### WORK ORDER
The records underneath are to be repeated exactly, with the pictures left out.

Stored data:
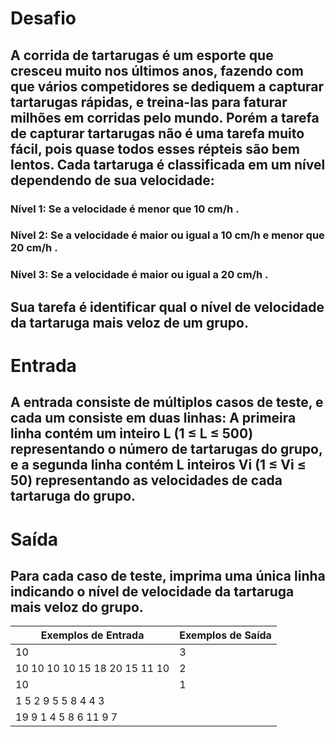 # Desafio
## A corrida de tartarugas é um esporte que cresceu muito nos últimos anos, fazendo com que vários competidores se dediquem a capturar tartarugas rápidas, e treina-las para faturar milhões em corridas pelo mundo. Porém a tarefa de capturar tartarugas não é uma tarefa muito fácil, pois quase todos esses répteis são bem lentos. Cada tartaruga é classificada em um nível dependendo de sua velocidade:


### Nível 1: Se a velocidade é menor que 10 cm/h .
### Nível 2: Se a velocidade é maior ou igual a 10 cm/h e menor que 20 cm/h .
### Nível 3: Se a velocidade é maior ou igual a 20 cm/h .

## Sua tarefa é identificar qual o nível de velocidade da tartaruga mais veloz de um grupo.

# Entrada
## A entrada consiste de múltiplos casos de teste, e cada um consiste em duas linhas: A primeira linha contém um inteiro L (1 ≤ L ≤ 500) representando o número de tartarugas do grupo, e a segunda linha contém L inteiros Vi (1 ≤ Vi ≤ 50) representando as velocidades de cada tartaruga do grupo.

# Saída
## Para cada caso de teste, imprima uma única linha indicando o nível de velocidade da tartaruga mais veloz do grupo.

|       Exemplos de Entrada      | Exemplos de Saída  |  
|--------------------------------|--------------------|
| 10                             |   3                |   
| 10 10 10 10 15 18 20 15 11 10  |   2                |  
| 10                             |   1                |   
| 1 5 2 9 5 5 8 4 4 3            |                    |  
| 19 9 1 4 5 8 6 11 9 7          |                    |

### THE ANSWER
 # Desafio
## A corrida de tartarugas é um esporte que cresceu muito nos últimos anos, fazendo com que vários competidores se dediquem a capturar tartarugas rápidas, e treina-las para faturar milhões em corridas pelo mundo. Porém a tarefa de capturar tartarugas não é uma tarefa muito fácil, pois quase todos esses répteis são bem lentos. Cada tartaruga é classificada em um nível dependendo de sua velocidade:


### Nível 1: Se a velocidade é menor que 10 cm/h .
### Nível 2: Se a velocidade é maior ou igual a 10 cm/h e menor que 20 cm/h .
### Nível 3: Se a velocidade é maior ou igual a 20 cm/h .

## Sua tarefa é identificar qual o nível de velocidade da tartaruga mais veloz de um grupo.

# Entrada
## A entrada consiste de múltiplos casos de teste, e cada um consiste em duas linhas: A primeira linha contém um inteiro L (1 ≤ L ≤ 500) representando o número de tartarugas do grupo, e a segunda linha contém L inteiros Vi (1 ≤ Vi ≤ 50) representando as velocidades de cada tartaruga do grupo.

# Saída
## Para cada caso de teste, imprima uma única linha indicando o nível de velocidade da tartaruga mais veloz do grupo.

|       Exemplos de Entrada      | Exemplos de Saída  |  
|--------------------------------|--------------------|
| 10                             |   3                |   
| 10 10 10 10 15 18 20 15 11 10  |   2                |  
| 10                             |   1                |   
| 1 5 2 9 5 5 8 4 4 3            |                    |  
| 19 9 1 4 5 8 6 11 9 7          |                    |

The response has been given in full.